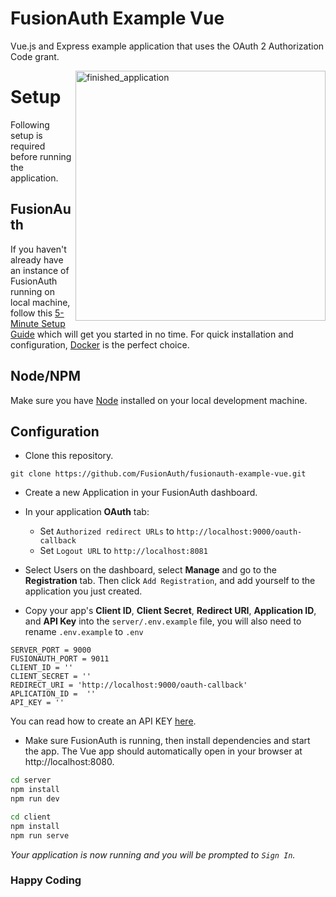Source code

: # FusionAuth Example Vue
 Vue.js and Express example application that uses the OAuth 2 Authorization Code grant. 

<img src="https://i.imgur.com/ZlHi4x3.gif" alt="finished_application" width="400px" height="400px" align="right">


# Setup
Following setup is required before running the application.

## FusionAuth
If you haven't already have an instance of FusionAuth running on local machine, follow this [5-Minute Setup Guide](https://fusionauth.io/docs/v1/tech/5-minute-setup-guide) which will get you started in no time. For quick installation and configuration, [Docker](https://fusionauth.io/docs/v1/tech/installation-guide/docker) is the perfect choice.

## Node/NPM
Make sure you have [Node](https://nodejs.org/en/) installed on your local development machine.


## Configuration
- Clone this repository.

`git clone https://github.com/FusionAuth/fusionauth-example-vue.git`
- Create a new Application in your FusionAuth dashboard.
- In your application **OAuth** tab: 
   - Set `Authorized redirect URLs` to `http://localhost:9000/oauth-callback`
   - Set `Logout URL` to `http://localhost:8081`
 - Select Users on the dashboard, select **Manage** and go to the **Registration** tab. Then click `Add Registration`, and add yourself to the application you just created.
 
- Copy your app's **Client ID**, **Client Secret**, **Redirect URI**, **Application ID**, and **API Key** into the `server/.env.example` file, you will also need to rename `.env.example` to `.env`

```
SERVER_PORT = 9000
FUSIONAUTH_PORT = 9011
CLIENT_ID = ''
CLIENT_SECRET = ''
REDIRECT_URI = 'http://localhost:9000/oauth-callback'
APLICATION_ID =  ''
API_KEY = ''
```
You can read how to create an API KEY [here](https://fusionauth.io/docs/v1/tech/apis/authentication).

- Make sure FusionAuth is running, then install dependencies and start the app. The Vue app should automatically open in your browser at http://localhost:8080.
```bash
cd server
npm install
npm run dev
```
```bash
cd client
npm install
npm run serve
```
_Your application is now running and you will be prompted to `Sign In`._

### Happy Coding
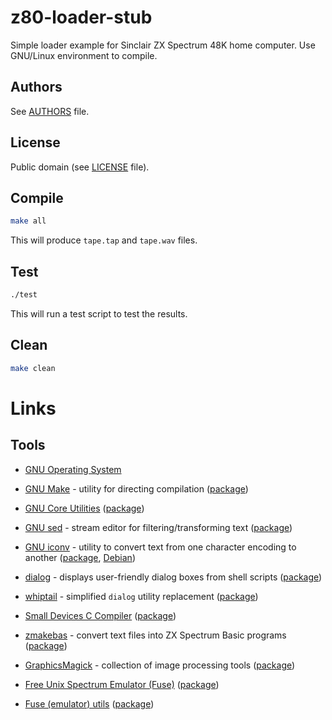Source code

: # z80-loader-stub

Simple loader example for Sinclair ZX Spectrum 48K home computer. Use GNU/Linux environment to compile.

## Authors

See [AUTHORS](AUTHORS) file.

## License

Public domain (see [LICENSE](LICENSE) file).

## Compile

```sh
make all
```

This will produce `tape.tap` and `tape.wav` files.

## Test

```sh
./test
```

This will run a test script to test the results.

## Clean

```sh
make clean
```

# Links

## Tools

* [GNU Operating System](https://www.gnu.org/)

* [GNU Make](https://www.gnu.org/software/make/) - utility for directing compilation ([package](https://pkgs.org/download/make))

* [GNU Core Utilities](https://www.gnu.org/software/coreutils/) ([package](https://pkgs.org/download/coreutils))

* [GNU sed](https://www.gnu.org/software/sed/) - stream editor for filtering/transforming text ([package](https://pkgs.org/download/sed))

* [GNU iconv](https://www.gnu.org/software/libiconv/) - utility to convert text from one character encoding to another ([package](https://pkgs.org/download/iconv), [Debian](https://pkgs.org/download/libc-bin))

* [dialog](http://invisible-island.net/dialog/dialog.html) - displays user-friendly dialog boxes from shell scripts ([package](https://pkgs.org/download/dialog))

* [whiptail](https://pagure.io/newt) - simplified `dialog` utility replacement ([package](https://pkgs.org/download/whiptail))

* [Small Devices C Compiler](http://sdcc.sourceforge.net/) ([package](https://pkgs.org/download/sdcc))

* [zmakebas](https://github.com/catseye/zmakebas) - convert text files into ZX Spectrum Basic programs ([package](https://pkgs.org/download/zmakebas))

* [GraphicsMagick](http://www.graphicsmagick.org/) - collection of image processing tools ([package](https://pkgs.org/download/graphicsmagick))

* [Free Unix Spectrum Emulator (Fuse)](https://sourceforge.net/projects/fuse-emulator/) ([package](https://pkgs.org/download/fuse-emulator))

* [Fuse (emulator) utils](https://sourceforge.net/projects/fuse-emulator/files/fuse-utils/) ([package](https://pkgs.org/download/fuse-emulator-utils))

☆ ☆ ☆ ☆ ☆ ☆ ☆

§ **Directions for this task**
Within the listing above, copy each line that has the string "projects".

§ **Response**
* [Free Unix Spectrum Emulator (Fuse)](https://sourceforge.net/projects/fuse-emulator/) ([package](https://pkgs.org/download/fuse-emulator))
* [Fuse (emulator) utils](https://sourceforge.net/projects/fuse-emulator/files/fuse-utils/) ([package](https://pkgs.org/download/fuse-emulator-utils))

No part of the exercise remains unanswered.